24 | 11 | 2017

Stellungnahme der dgti
Deutsche Gesellschaft für Transidentität und Intersexualität e.V.

Betr.: Verfahren zur Verfassungsrechtlichen Prüfung des § 8 Absatz 1 Nummer 2 des
Gesetzes über die Änderung der Vornamen und die Feststellung der Geschlechtszu-gehörigkeit in besonderen Fällen (Transsexuellengesetz - TSG) vom 10. September 1980 (BGB1 I S. 1654 ff.)

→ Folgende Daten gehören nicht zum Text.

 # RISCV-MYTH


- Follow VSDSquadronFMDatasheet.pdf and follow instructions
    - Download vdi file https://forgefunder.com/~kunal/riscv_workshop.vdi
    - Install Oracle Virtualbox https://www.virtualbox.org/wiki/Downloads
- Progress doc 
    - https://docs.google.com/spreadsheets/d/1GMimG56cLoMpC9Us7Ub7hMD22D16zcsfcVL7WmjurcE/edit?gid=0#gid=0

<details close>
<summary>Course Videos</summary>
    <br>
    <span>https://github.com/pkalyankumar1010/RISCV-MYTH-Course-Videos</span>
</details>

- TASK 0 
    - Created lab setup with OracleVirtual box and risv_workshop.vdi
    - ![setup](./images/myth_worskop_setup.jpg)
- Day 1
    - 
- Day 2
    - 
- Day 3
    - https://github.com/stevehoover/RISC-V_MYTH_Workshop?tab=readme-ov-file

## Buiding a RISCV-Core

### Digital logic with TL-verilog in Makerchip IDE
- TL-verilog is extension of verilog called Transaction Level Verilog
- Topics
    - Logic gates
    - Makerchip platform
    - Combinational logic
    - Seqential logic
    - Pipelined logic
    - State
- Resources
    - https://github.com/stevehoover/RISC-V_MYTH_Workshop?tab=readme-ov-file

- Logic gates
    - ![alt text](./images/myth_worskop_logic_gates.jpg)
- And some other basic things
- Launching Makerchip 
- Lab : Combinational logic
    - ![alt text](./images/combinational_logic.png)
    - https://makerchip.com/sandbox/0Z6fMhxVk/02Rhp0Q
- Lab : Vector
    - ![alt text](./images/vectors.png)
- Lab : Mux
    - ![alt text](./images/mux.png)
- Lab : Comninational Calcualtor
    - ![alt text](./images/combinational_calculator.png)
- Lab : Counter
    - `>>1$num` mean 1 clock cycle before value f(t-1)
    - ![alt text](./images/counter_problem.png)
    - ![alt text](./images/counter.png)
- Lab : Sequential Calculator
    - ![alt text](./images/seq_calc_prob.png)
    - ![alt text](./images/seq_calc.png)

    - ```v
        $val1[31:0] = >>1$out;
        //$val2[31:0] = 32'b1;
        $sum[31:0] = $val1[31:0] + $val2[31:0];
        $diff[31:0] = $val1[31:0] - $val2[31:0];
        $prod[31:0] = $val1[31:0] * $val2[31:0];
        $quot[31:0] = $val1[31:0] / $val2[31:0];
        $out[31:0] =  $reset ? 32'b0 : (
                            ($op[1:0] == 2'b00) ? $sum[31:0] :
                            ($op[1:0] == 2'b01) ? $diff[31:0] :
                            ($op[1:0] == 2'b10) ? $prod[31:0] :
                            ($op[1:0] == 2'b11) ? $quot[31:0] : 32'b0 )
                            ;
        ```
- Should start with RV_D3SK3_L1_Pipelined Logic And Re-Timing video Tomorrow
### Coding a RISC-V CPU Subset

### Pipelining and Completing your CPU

Grundlagen unserer Stellungnahme:

  1. Beschluss des Amtsgericht Schöneberg 70 III 271/03

  2. Veröffentlichung der dgti „Was ist Geschlecht“, vorgelegt bereits zum Verfahren

    1 BvL 3/03 (aus Kostengründen kann die dgti diese Veröffentlichung nicht erneut vorlegen, sie wurde im genannten Verfahren 20 mal vorgelegt und ist unter www.dgti.org veröffentlicht; die wichtigsten zitierten Auszüge legen wir in Kopie bei)

  3. TSG, BGB und GG

Beurteilung aus Sicht der dgti

§ 8 Abs. 1 Nummer 2 des TSG ist mit dem Grundgesetz nicht vereinbar. Wenn es das Gesetz ausdrücklich zulässt, dass Menschen unter dem Schutz des Art. 6 Abs. 1 GG verheiratet bleiben dürfen, auch wenn ein Partner Transgender ist und die rechtliche Möglichkeit sozialen Anerkennung seines Geschlechtes durch die Änderung des Vornamens in Anspruch nimmt, dann ist es lediglich ein „scheinheiliger juristischer Trick“, um Geschlechternormen aufrecht zu erhalten, wenn auf der anderen Seite gefordert wird, dass ein Mensch, der seine Geschlechtszugehörigkeit ändern will unverheiratet sein muss. Die Ungleichbehandlung verheirateter und unverheirateter Transgender ist mit dem Grundgesetz nicht vereinbar. Eklatant verschärft wurde diese Ungleichbehandlung noch durch das Urteil des BVG vom 06.12.2005, in dem die Anwendung des § 7 Abs. 1 Satz 3 außer Kraft gesetzt wurde (1 BvL 3/03). Verschärft wurde dieser Grundsatz der Ungleichbehandlung auch durch die Tatsache, dass sie bei homosexuellen Transgendern nicht gesetzlich festgeschrieben wurde. Transgender, die in einer Eingetragenen Lebenspartnerschaft verbunden sind, haben selbstverständlich das Recht ihre Geschlechtszugehörigkeit ändern zu lassen, ohne dass sie nachweisen müssen nicht in einer Eingetragenen Lebenspartnerschaft zu leben. Verheiratete Transgender dürfen in einer schwulen oder lesbischen Ehe verbleiben , wenn sie auf eine rechtliche Änderung verzichten. In einer Eingetragenen Lebenspartnerschaft verbundene Transgender dürfen verpartnert bleiben, auch dann wenn sie die Änderung des Geschlechtseintrages beantragen, dann aber eigentlich offen eine heter osexuelle Beziehung führen, deren staatliche Anerkennung nur homosexuellen Partnern vorbehalten ist. Diese Ungleichbehandlung, ausschließlich aus kulturellen und religiösen Vorstellungen erklärbar, ist mit dem Grundgesetz nicht vereinbar. (Vollständige Kritik an der Vereinbarkeit des TSG mit dem Grundgesetz als Anlage 1; Auszug aus „Was ist Geschlecht?“ Seite 57 - 60)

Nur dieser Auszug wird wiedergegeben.